# INSTRUCTIONS TO FOLLOW:
An unchanged copy of all the lines below is expected, and it should contain no pictures.

Stored dataset items
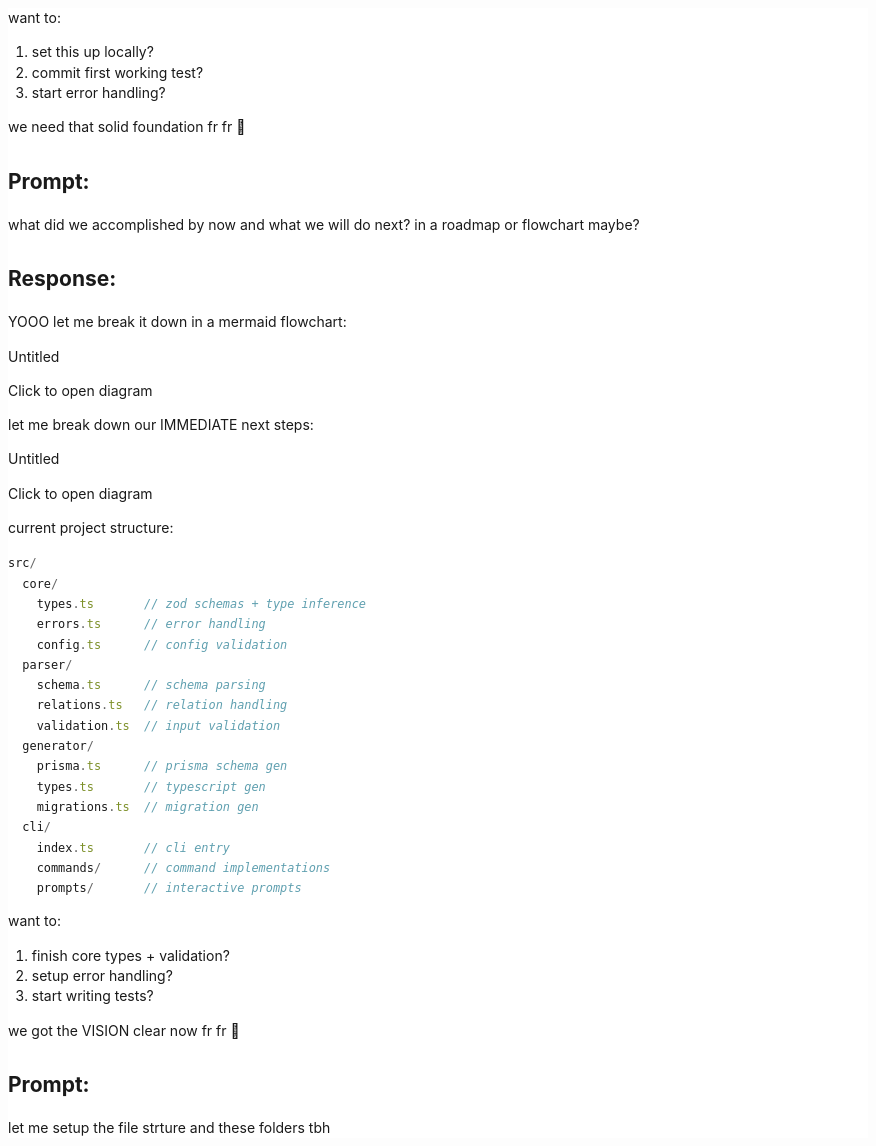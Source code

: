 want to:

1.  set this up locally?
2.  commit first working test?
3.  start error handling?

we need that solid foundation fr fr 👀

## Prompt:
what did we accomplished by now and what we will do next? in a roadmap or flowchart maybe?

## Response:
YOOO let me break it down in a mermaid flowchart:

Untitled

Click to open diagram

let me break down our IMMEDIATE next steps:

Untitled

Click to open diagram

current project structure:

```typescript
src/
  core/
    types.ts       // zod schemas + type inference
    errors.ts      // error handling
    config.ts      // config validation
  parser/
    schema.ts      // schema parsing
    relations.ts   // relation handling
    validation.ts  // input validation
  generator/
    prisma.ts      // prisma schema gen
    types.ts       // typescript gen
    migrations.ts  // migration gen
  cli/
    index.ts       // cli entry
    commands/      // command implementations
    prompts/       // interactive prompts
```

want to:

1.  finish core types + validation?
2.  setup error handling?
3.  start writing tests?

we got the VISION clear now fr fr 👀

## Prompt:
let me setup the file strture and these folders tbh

# ANSWER TO THE EXERCISE:
Source code

: want to:

1.  set this up locally?
2.  commit first working test?
3.  start error handling?

we need that solid foundation fr fr 👀

## Prompt:
what did we accomplished by now and what we will do next? in a roadmap or flowchart maybe?

## Response:
YOOO let me break it down in a mermaid flowchart:

Untitled

Click to open diagram

let me break down our IMMEDIATE next steps:

Untitled

Click to open diagram

current project structure:

```typescript
src/
  core/
    types.ts       // zod schemas + type inference
    errors.ts      // error handling
    config.ts      // config validation
  parser/
    schema.ts      // schema parsing
    relations.ts   // relation handling
    validation.ts  // input validation
  generator/
    prisma.ts      // prisma schema gen
    types.ts       // typescript gen
    migrations.ts  // migration gen
  cli/
    index.ts       // cli entry
    commands/      // command implementations
    prompts/       // interactive prompts
```

want to:

1.  finish core types + validation?
2.  setup error handling?
3.  start writing tests?

we got the VISION clear now fr fr 👀

## Prompt:
let me setup the file strture and these folders tbh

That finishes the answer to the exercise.